[Stored data entries]
···
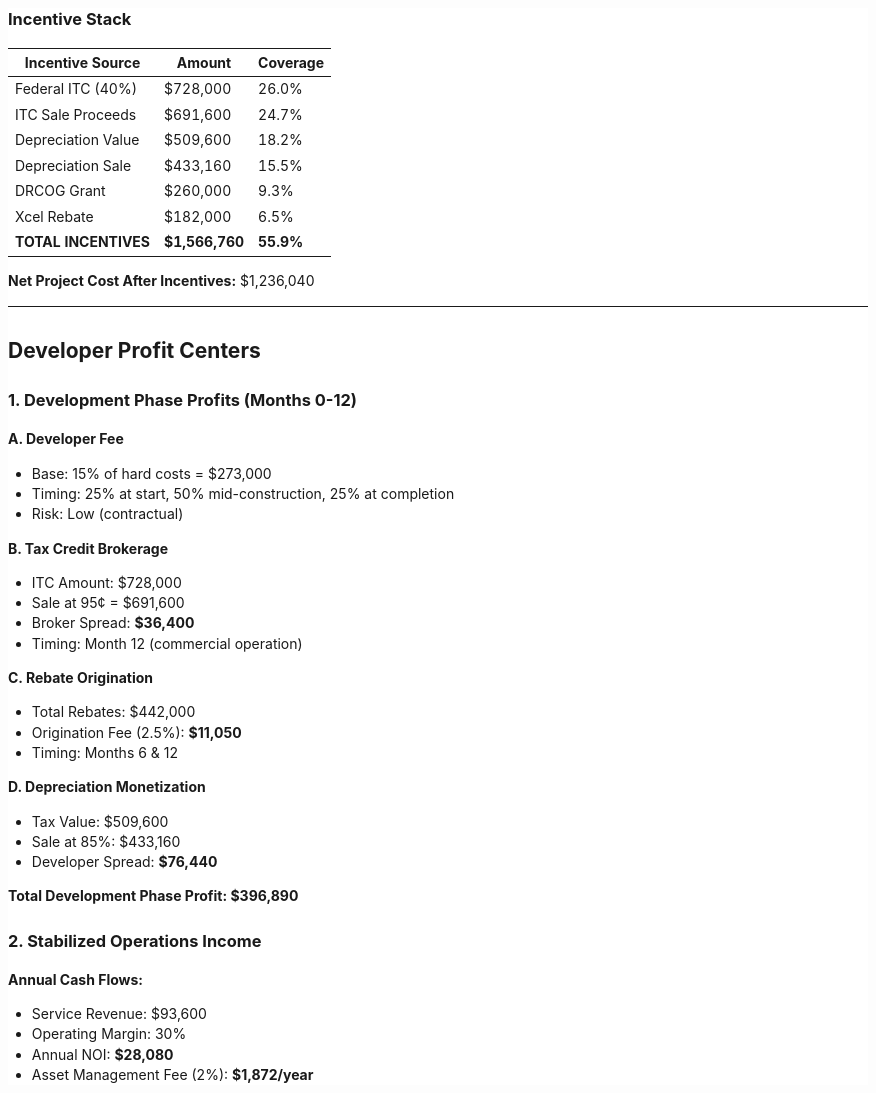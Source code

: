 ### Incentive Stack
| Incentive Source | Amount | Coverage |
|-----------------|--------|----------|
| Federal ITC (40%) | $728,000 | 26.0% |
| ITC Sale Proceeds | $691,600 | 24.7% |
| Depreciation Value | $509,600 | 18.2% |
| Depreciation Sale | $433,160 | 15.5% |
| DRCOG Grant | $260,000 | 9.3% |
| Xcel Rebate | $182,000 | 6.5% |
| **TOTAL INCENTIVES** | **$1,566,760** | **55.9%** |

**Net Project Cost After Incentives:** $1,236,040

---

## Developer Profit Centers

### 1. Development Phase Profits (Months 0-12)

**A. Developer Fee**
- Base: 15% of hard costs = $273,000
- Timing: 25% at start, 50% mid-construction, 25% at completion
- Risk: Low (contractual)

**B. Tax Credit Brokerage**
- ITC Amount: $728,000
- Sale at 95¢ = $691,600
- Broker Spread: **$36,400**
- Timing: Month 12 (commercial operation)

**C. Rebate Origination**
- Total Rebates: $442,000
- Origination Fee (2.5%): **$11,050**
- Timing: Months 6 & 12

**D. Depreciation Monetization**
- Tax Value: $509,600
- Sale at 85%: $433,160
- Developer Spread: **$76,440**

**Total Development Phase Profit: $396,890**

### 2. Stabilized Operations Income

**Annual Cash Flows:**
- Service Revenue: $93,600
- Operating Margin: 30%
- Annual NOI: **$28,080**
- Asset Management Fee (2%): **$1,872/year**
···
▶ [Your assignment] Skipping any images, write out all the data exactly.

▶ [Solved exercise]
Source code

: ### Incentive Stack
| Incentive Source | Amount | Coverage |
|-----------------|--------|----------|
| Federal ITC (40%) | $728,000 | 26.0% |
| ITC Sale Proceeds | $691,600 | 24.7% |
| Depreciation Value | $509,600 | 18.2% |
| Depreciation Sale | $433,160 | 15.5% |
| DRCOG Grant | $260,000 | 9.3% |
| Xcel Rebate | $182,000 | 6.5% |
| **TOTAL INCENTIVES** | **$1,566,760** | **55.9%** |

**Net Project Cost After Incentives:** $1,236,040

---

## Developer Profit Centers

### 1. Development Phase Profits (Months 0-12)

**A. Developer Fee**
- Base: 15% of hard costs = $273,000
- Timing: 25% at start, 50% mid-construction, 25% at completion
- Risk: Low (contractual)

**B. Tax Credit Brokerage**
- ITC Amount: $728,000
- Sale at 95¢ = $691,600
- Broker Spread: **$36,400**
- Timing: Month 12 (commercial operation)

**C. Rebate Origination**
- Total Rebates: $442,000
- Origination Fee (2.5%): **$11,050**
- Timing: Months 6 & 12

**D. Depreciation Monetization**
- Tax Value: $509,600
- Sale at 85%: $433,160
- Developer Spread: **$76,440**

**Total Development Phase Profit: $396,890**

### 2. Stabilized Operations Income

**Annual Cash Flows:**
- Service Revenue: $93,600
- Operating Margin: 30%
- Annual NOI: **$28,080**
- Asset Management Fee (2%): **$1,872/year**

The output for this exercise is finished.